Dear Annie -- Again, I am not a deep expert, but the TCPView output
looks to be what I would expect if the inetd forks a copy of itself
to handle a new client connection.  A TCP connection (as you probably
know) is distinguished by *both* the local host/port pair *and*
the remote host/port pair.  So a local port can certainly be used
in multiple connections.  It will, however, be a different socket
within the server.

I notice that the Java process is also listening, but on a different
local port.  I am guessing that that is for the intended RMI connection.

That is, the point of the example-server port is to give the ability
to spawn Java jobs.  They then listen on their own port to establish
an RMI connection.  I presume that either the spawned inetd or the
spawned Java somehow communicates back to the remote client the port
number for the RMI protocol, namely 57088, so that the remote client
can connect to the listening Java instance.

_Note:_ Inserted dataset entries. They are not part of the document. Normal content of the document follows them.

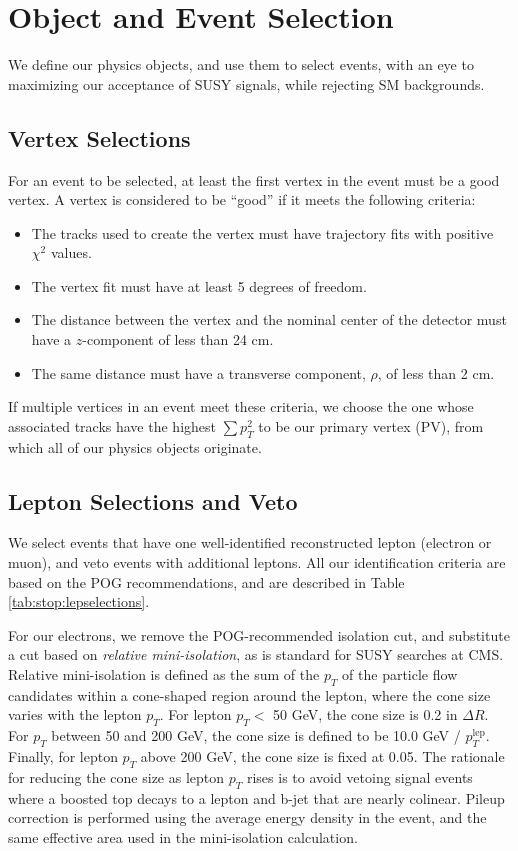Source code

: \section{Object and Event Selection}
\label{sec:stop:selections}

We define our physics objects, and use them to select events, with an
eye to maximizing our acceptance of SUSY signals, while rejecting SM backgrounds.

\subsection{Vertex Selections}
\label{ssec:stop:vtxselections}

For an event to be selected, at least the first vertex in the event
must be a good vertex. A vertex is considered to be ``good'' if it
meets the following criteria:

\begin{itemize}
\item The tracks used to create the vertex must have trajectory fits
  with positive $\chi^2$ values.
\item The vertex fit must have at least 5 degrees of freedom.
\item The distance between the vertex and the nominal center of the
  detector must have a $z$-component of less than 24 cm.
\item The same distance must have a transverse component, $\rho$, of
  less than 2 cm.
\end{itemize}

If multiple vertices in an event meet these criteria, we choose the
one whose associated tracks have the highest $\sum p_T^2$ to be our
primary vertex (PV), from which all of our physics objects originate.

\subsection{Lepton Selections and Veto}
\label{ssec:stop:lepselections}

We select events that have one well-identified reconstructed lepton
(electron or muon), and veto events with additional leptons. All our
identification criteria are based on the POG recommendations, and are
described in Table \ref{tab:stop:lepselections}.

For our electrons, we remove the POG-recommended isolation cut, and
substitute a cut based on \emph{relative mini-isolation}, as is standard for
SUSY searches at CMS. Relative mini-isolation is defined as the sum of
the $p_T$ of the particle flow candidates within a cone-shaped region
around the lepton, where the cone size varies with the lepton
$p_T$. For lepton $p_T <$ 50 GeV, the cone size is 0.2 in $\Delta
R$. For $p_T$ between 50 and 200 GeV, the cone size is defined to be
10.0 GeV / $p_T^{\text{lep}}$. Finally, for lepton $p_T$ above 200 GeV, the
cone size is fixed at 0.05. The rationale for reducing the cone size
as lepton $p_T$ rises is to avoid vetoing signal events
where a boosted top decays to a lepton and b-jet that are nearly
colinear. Pileup correction is performed using the average energy
density in the event, and the same effective area used in the
mini-isolation calculation.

I think maybe your issue has to do with wait/nowait in the inetd.conf
entry.  One setting causes inetd itself to accept the connection, the
other causes the spawned server process to do it.  Which way it should
work depends on the server process.  The two ways are:

1) wait: spawn only ONE server process and it handles all bind requests;
   inetd starts it only if a new request comes and the server process
   is not already running.  This is the normal case for udp/datagram
   types of services.

2) nowait: spawn a server process for each request; inetd handles the
   bind.  This is normal for tcp.

So, if for RMI the model is ONE server process that then handles all
RMI requests for that host, even though the request may be for a tcp
connection, wait would be correct.  That is what this page seems to
indicate:

http://docs.oracle.com/javase/7/docs/technotes/guides/rmi/inetd/launch-service.html#2

I see that you wrote nowait.  I suggest changing it to wait.  I am copying
this reply to the cygwin list for the archives.